COMMERCIAL LEASING CONUNDRUM – RENEW OR EXTEND?
By Natalie Garton, Terra Law Corporation
Options to renew and options to extend are phrases often used interchangeably by landlords and tenants in commercial leases even though there are material legal differences.
The fundamental distinction is that a renewal creates a new lease and a new demise of the premises; whereas, an extension continues the original term unbroken. One of the main consequences of renewing a lease is that, absent express language to the contrary in the lease or renewal agreement, personal rights will cease to exist upon the expiry of the original term. Personal rights are contractual rights which are deemed personal to the tenant that signed the lease and do not run with the land. For example, a right of first refusal to purchase the premises has been found to be a right personal to the tenant; whereas, a right to renew or extend the term has been found not to be a personal right and, therefore, to run with the land. Consequently, where a renewal of the lease is contemplated, landlords and tenants should be careful to ensure that any personal rights that they intend to continue are expressly included in the renewal lease.

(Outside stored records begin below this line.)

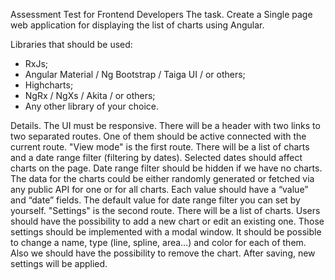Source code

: Assessment Test for Frontend Developers
The task. Create a Single page web application for displaying the list of charts using Angular.

Libraries that should be used:
- RxJs;
- Angular Material / Ng Bootstrap / Taiga UI / or others;
- Highcharts;
- NgRx / NgXs / Akita / or others;
- Any other library of your choice.

Details.
  The UI must be responsive.
  There will be a header with two links to two separated routes. One of them should be active
  connected with the current route.
  "View mode" is the first route. There will be a list of charts and a date range filter (filtering by
  dates). Selected dates should affect charts on the page. Date range filter should be hidden if we
  have no charts.
  The data for the charts could be either randomly generated or fetched via any public API for one
  or for all charts. Each value should have a “value” and “date” fields. The default value for date
  range filter you can set by yourself.
  "Settings" is the second route. There will be a list of charts. Users should have the possibility to
  add a new chart or edit an existing one. Those settings should be implemented with a modal
  window. It should be possible to change a name, type (line, spline, area…) and color for each of
  them. Also we should have the possibility to remove the chart. After saving, new settings will be
  applied.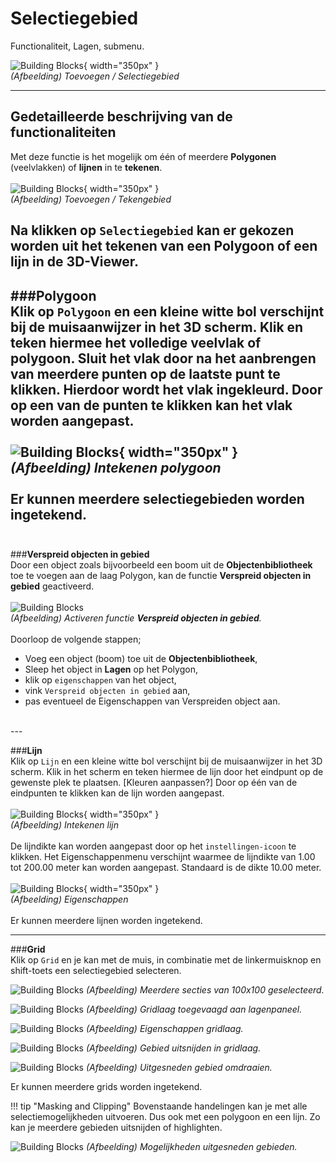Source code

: # Selectiegebied

Functionaliteit, Lagen, submenu.  
  
![Building Blocks](../handleiding/imgs/lagen.toevoegen.menu.tekengebied.png){ width="350px" }  
_(Afbeelding) Toevoegen / Selectiegebied_

---

## Gedetailleerde beschrijving van de functionaliteiten

Met deze functie is het mogelijk om één of meerdere **Polygonen** (veelvlakken) of **lijnen** in te **tekenen**.
<br>  
![Building Blocks](../handleiding/imgs/lagen.toevoegen.tekengebied.png){ width="350px" }  
_(Afbeelding) Toevoegen / Tekengebied_

Na klikken op `Selectiegebied` kan er gekozen worden uit het tekenen van een Polygoon of een lijn in de 3D-Viewer.
<br>  
---

###**Polygoon**   
Klik op `Polygoon` en een kleine witte bol verschijnt bij de muisaanwijzer in het 3D scherm. Klik en teken hiermee het volledige veelvlak of polygoon. Sluit het vlak door na het aanbrengen van meerdere punten op de laatste punt te klikken. Hierdoor wordt het vlak ingekleurd. Door op een van de punten te klikken kan het vlak worden aangepast.  
<br>
![Building Blocks](../handleiding/imgs/lagen.toevoegen.TG.poly.gif){ width="350px" }  
_(Afbeelding) Intekenen polygoon_  
<br>
Er kunnen meerdere selectiegebieden worden ingetekend.  
<br>
---

###**Verspreid objecten in gebied**   
Door een object zoals bijvoorbeeld een boom uit de **Objectenbibliotheek** toe te voegen aan de laag Polygon, kan de functie **Verspreid objecten in gebied** geactiveerd.  
<br>
![Building Blocks](../handleiding/imgs/lagen.toevoegen.TG.verspreid.object.gif)  
_(Afbeelding) Activeren functie **Verspreid objecten in gebied**._  
<br>
Doorloop de volgende stappen;  

- Voeg een object (boom) toe uit de **Objectenbibliotheek**,  
- Sleep het object in **Lagen** op het Polygon,  
- klik op `eigenschappen` van het object,  
- vink `Verspreid objecten in gebied` aan,  
- pas eventueel de Eigenschappen van Verspreiden object aan.  
<br>
---

###**Lijn**  
Klik op `Lijn` en een kleine witte bol verschijnt bij de muisaanwijzer in het 3D scherm. Klik in het scherm en teken hiermee de lijn door het eindpunt op de gewenste plek te plaatsen. [Kleuren aanpassen?] Door op één van de eindpunten te klikken kan de lijn worden aangepast.  
<br>
![Building Blocks](../handleiding/imgs/lagen.toevoegen.TG.line.gif){ width="350px" }  
_(Afbeelding) Intekenen lijn_  
<br>
De lijndikte kan worden aangepast door op het `instellingen-icoon` te klikken. Het Eigenschappenmenu verschijnt waarmee de lijndikte van 1.00 tot 200.00 meter kan worden aangepast. Standaard is de dikte 10.00 meter.  
<br>
![Building Blocks](../handleiding/imgs/lagen.toevoegen.TG.lijn.dikte.png){ width="350px" }  
_(Afbeelding) Eigenschappen_  
<br>
Er kunnen meerdere lijnen worden ingetekend.  

---

###**Grid**  
Klik op `Grid` en je kan met de muis, in combinatie met de linkermuisknop en shift-toets een selectiegebied selecteren.  

![Building Blocks](../handleiding/imgs/grid.masking.selectie.png)
_(Afbeelding) Meerdere secties van 100x100 geselecteerd._
<br>

![Building Blocks](../handleiding/imgs/grid.masking.laag.png)
_(Afbeelding) Gridlaag toegevaagd aan lagenpaneel._
<br>

![Building Blocks](../handleiding/imgs/grid.masking.eigenschappen.png)
_(Afbeelding) Eigenschappen gridlaag._
<br>

![Building Blocks](../handleiding/imgs/grid.masking.uitsnijden.png)
_(Afbeelding) Gebied uitsnijden in gridlaag._
<br>

![Building Blocks](../handleiding/imgs/grid.masking.uitsnijden.omdraaien.png)
_(Afbeelding) Uitgesneden gebied omdraaien._
<br>

Er kunnen meerdere grids worden ingetekend.
<br>

!!! tip "Masking and Clipping"
    Bovenstaande handelingen kan je met alle selectiemogelijkheden uitvoeren. Dus ook met een polygoon en een lijn. Zo kan je meerdere gebieden uitsnijden of highlighten.


![Building Blocks](../handleiding/imgs/grid.masking.mogelijkheden.png)
_(Afbeelding) Mogelijkheden uitgesneden gebieden._
<br>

Another important distinction between a renewal and an extension arises where a tenant has assigned its interest in the lease. Where a lease is assigned and, following such assignment, the assignee exercises a right to extend the term, absent an express agreement by the parties to the contrary, the original tenant will remain bound to the landlord for the performance of the tenant’s covenants in the lease during the extension term. Conversely, where the assignee exercises a right to renew, the exercise of the renewal option by the assignee operates to create a new lease directly between the landlord and the assignee after the expiration of the original term. As a result, the original tenant will no longer be liable for the performance of the covenants of the tenant under the lease during the renewal term unless the parties have expressly agreed otherwise.
There are potential benefits and drawbacks for both landlords and tenants, whether a lease is drafted to include an option to renew or an option to extend. A right to extend the term may be desirable to a tenant because it operates to continue rights that are personal to the tenant; whereas, a landlord may benefit from the expiry of the tenant’s personal rights following a renewal of the lease. On the other hand, where a lease has been assigned, a landlord may prefer an extension of the term to ensure the assignor remains bound to perform the covenants of the tenant during the extension term.
It is important to keep in mind that, despite a renewal or extension option being exercised, the parties to a lease can defeat these principles by clearly reflecting their intentions in the lease. Express language with respect to whether personal rights, or the continued liability of the assignor, are to continue in a renewal or extension term is the best way to ensure the intentions of the parties will be enforceable in law.